== EXERCISE DATA ==

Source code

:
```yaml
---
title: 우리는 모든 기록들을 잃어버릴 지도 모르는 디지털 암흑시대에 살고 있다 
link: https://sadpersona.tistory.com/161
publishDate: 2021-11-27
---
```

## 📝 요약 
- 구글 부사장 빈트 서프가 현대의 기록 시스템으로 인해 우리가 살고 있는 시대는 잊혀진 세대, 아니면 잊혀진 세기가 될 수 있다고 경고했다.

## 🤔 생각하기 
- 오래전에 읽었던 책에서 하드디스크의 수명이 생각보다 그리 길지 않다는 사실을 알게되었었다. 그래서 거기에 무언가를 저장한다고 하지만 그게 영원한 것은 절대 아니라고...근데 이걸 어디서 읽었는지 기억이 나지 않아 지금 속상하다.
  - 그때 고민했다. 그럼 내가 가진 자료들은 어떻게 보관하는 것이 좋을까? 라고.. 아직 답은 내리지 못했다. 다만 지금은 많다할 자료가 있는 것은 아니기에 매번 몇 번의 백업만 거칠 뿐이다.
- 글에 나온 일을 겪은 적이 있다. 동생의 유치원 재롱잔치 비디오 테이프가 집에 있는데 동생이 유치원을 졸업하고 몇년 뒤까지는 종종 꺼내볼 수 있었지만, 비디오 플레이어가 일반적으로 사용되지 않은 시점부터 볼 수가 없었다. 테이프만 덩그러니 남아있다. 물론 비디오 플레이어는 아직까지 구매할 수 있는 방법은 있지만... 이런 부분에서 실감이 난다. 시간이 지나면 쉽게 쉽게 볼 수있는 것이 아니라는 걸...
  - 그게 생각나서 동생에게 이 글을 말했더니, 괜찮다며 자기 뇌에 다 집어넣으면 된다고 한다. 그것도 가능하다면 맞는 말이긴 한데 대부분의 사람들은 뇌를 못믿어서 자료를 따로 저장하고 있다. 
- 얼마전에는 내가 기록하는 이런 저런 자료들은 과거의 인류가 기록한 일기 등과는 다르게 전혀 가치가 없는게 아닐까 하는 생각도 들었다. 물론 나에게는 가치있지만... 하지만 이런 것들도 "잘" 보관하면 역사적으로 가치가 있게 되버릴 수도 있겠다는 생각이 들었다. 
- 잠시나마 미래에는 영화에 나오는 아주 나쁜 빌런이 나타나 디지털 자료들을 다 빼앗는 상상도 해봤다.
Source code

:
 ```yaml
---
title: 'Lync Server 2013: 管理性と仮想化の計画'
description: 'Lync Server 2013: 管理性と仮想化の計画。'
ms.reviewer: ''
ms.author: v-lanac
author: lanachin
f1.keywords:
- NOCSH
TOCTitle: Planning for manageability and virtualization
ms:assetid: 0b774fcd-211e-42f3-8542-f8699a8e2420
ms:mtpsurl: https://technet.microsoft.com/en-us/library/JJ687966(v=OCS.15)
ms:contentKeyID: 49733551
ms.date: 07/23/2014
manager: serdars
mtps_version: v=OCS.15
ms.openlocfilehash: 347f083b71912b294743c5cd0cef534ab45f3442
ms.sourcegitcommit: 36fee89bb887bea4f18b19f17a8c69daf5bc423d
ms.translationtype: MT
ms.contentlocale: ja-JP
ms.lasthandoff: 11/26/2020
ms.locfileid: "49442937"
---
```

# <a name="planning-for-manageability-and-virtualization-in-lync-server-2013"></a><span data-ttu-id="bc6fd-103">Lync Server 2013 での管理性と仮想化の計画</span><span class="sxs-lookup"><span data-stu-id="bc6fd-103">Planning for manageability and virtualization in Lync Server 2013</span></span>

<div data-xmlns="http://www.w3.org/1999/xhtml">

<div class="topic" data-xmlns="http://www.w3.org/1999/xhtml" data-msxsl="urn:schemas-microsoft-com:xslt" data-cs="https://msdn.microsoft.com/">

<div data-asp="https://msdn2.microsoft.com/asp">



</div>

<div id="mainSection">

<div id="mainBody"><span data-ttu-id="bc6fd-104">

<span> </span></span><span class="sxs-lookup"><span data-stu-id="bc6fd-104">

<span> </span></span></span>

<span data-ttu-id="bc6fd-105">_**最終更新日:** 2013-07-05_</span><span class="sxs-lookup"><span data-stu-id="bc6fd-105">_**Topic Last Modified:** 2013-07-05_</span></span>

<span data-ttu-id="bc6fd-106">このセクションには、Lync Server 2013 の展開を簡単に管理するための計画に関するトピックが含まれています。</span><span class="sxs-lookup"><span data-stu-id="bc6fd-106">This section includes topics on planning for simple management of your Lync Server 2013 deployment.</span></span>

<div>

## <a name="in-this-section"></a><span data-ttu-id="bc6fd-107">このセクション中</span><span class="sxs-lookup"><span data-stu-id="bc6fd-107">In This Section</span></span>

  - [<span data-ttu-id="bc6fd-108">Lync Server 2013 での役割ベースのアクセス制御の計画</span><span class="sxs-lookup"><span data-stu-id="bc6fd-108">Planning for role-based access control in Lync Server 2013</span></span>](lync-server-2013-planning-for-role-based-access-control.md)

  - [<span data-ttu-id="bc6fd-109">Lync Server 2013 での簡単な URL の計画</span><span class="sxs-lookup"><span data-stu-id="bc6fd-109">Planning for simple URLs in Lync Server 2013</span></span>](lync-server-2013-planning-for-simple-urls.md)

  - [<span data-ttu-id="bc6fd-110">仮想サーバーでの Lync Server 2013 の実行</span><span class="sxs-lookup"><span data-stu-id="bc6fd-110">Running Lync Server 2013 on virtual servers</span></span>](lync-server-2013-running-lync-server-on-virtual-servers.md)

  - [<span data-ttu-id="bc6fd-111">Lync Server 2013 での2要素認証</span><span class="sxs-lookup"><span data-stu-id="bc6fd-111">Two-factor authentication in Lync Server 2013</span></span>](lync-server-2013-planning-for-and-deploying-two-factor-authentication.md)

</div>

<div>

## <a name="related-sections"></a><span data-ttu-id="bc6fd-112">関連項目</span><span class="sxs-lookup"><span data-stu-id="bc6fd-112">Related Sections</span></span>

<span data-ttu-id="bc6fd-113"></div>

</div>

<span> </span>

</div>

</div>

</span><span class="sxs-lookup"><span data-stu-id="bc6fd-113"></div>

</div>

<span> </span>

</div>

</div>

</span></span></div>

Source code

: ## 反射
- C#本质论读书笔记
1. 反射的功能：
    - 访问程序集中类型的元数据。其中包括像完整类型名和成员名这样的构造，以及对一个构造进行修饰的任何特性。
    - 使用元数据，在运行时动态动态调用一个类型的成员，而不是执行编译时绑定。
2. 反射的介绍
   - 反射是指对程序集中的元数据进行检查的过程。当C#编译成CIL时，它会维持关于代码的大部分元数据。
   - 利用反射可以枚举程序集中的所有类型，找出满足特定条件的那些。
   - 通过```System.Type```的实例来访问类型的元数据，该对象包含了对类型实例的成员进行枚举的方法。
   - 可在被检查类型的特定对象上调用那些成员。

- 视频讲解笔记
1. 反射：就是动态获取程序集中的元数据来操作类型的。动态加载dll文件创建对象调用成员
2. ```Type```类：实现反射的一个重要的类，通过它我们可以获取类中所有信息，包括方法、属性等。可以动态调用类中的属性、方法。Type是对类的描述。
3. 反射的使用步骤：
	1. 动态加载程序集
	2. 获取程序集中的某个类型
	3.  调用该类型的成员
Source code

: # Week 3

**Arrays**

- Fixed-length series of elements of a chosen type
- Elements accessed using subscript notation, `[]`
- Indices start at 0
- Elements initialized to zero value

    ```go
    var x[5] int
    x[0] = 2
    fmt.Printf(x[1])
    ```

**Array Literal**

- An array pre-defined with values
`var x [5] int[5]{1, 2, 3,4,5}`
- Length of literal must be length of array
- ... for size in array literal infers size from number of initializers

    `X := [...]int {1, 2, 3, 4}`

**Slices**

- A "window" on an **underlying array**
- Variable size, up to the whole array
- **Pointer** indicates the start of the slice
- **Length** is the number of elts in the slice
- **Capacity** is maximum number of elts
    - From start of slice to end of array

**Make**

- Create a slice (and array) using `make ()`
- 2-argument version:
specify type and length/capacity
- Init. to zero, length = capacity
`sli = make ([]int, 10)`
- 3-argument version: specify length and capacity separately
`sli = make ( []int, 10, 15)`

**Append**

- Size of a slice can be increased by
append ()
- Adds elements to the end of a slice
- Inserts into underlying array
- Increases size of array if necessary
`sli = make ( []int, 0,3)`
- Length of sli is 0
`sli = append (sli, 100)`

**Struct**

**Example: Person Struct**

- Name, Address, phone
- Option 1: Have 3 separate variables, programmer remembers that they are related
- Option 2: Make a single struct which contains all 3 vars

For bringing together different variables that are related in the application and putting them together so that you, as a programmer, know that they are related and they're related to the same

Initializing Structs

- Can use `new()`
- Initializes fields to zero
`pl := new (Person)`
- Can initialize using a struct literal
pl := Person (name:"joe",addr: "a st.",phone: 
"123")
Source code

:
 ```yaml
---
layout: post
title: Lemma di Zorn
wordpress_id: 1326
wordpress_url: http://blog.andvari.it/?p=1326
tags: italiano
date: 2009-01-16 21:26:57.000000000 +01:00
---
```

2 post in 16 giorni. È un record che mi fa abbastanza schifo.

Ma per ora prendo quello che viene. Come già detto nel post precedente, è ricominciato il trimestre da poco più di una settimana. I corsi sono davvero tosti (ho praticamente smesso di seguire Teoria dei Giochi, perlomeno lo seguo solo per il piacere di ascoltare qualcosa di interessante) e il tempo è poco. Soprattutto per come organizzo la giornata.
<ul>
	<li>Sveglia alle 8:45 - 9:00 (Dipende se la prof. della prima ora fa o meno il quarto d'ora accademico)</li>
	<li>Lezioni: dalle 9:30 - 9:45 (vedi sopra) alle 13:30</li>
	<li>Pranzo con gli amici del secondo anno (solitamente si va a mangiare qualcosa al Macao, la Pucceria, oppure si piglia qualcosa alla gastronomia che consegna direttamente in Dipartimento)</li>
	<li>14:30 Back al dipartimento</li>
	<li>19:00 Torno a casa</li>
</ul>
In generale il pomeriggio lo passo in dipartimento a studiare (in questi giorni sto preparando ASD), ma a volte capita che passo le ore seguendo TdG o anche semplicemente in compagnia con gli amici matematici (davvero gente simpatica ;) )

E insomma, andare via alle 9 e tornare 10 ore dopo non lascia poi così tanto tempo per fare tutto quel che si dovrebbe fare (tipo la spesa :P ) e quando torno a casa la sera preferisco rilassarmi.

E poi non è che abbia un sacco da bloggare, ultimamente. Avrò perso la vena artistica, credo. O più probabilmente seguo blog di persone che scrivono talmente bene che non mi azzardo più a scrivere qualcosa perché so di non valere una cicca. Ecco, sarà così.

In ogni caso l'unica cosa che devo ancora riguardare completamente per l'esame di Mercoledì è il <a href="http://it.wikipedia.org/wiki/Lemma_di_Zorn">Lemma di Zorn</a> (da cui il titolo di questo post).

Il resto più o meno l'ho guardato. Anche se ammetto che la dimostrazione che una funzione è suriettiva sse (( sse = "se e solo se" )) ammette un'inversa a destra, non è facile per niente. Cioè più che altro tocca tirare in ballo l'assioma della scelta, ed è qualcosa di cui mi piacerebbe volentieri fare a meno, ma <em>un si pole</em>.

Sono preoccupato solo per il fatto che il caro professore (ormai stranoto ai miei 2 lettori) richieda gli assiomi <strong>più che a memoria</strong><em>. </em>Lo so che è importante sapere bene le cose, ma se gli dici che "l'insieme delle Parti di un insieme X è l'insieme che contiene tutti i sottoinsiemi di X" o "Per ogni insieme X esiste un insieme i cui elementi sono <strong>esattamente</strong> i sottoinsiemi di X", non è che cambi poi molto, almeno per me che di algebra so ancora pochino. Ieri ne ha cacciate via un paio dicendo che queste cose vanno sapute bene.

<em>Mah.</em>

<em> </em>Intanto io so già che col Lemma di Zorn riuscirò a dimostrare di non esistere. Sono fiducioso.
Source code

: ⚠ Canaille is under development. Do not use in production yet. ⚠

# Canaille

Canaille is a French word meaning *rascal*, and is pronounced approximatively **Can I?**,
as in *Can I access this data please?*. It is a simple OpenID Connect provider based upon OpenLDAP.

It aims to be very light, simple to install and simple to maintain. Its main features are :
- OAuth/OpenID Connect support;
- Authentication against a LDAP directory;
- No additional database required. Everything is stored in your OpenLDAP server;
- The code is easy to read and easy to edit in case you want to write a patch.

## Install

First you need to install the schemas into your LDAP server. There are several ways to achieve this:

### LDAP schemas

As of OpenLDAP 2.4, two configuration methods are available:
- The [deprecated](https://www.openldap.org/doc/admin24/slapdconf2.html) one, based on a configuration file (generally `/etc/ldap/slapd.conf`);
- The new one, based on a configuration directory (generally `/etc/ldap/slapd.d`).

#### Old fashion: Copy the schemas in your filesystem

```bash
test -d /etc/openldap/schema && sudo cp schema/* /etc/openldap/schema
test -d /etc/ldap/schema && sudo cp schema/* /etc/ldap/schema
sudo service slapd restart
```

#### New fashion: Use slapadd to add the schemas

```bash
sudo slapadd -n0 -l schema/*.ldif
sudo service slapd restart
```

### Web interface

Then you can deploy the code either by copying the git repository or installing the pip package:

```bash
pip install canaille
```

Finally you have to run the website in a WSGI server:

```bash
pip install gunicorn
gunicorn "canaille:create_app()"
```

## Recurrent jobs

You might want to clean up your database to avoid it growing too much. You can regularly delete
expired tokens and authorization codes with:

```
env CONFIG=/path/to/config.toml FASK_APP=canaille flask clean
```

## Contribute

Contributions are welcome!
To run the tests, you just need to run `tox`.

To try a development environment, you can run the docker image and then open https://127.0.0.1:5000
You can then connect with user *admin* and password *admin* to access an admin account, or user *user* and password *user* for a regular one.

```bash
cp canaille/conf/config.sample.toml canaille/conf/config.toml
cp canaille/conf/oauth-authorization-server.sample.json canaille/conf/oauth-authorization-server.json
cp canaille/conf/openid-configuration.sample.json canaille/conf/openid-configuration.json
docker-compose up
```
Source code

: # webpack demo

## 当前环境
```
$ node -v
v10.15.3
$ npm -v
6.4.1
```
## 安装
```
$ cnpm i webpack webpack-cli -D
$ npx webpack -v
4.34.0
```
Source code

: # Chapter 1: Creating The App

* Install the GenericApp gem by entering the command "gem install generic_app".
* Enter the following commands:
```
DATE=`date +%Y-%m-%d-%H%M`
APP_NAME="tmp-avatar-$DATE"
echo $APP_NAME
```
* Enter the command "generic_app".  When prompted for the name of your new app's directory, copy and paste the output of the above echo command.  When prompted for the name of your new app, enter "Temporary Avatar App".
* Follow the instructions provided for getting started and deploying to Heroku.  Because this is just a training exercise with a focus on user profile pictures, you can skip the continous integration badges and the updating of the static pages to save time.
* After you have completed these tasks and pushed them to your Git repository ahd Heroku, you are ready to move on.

===

Output exactly the span of lines beginning at the first line of the records and ending at the line that holds "- 글에 나온 일을 겪은", inclusive, with no other text.

▶ **RESPONSE AREA**:
Source code

:
```yaml
---
title: 우리는 모든 기록들을 잃어버릴 지도 모르는 디지털 암흑시대에 살고 있다 
link: https://sadpersona.tistory.com/161
publishDate: 2021-11-27
---
```

## 📝 요약 
- 구글 부사장 빈트 서프가 현대의 기록 시스템으로 인해 우리가 살고 있는 시대는 잊혀진 세대, 아니면 잊혀진 세기가 될 수 있다고 경고했다.

## 🤔 생각하기 
- 오래전에 읽었던 책에서 하드디스크의 수명이 생각보다 그리 길지 않다는 사실을 알게되었었다. 그래서 거기에 무언가를 저장한다고 하지만 그게 영원한 것은 절대 아니라고...근데 이걸 어디서 읽었는지 기억이 나지 않아 지금 속상하다.
  - 그때 고민했다. 그럼 내가 가진 자료들은 어떻게 보관하는 것이 좋을까? 라고.. 아직 답은 내리지 못했다. 다만 지금은 많다할 자료가 있는 것은 아니기에 매번 몇 번의 백업만 거칠 뿐이다.
- 글에 나온 일을 겪은 적이 있다. 동생의 유치원 재롱잔치 비디오 테이프가 집에 있는데 동생이 유치원을 졸업하고 몇년 뒤까지는 종종 꺼내볼 수 있었지만, 비디오 플레이어가 일반적으로 사용되지 않은 시점부터 볼 수가 없었다. 테이프만 덩그러니 남아있다. 물론 비디오 플레이어는 아직까지 구매할 수 있는 방법은 있지만... 이런 부분에서 실감이 난다. 시간이 지나면 쉽게 쉽게 볼 수있는 것이 아니라는 걸...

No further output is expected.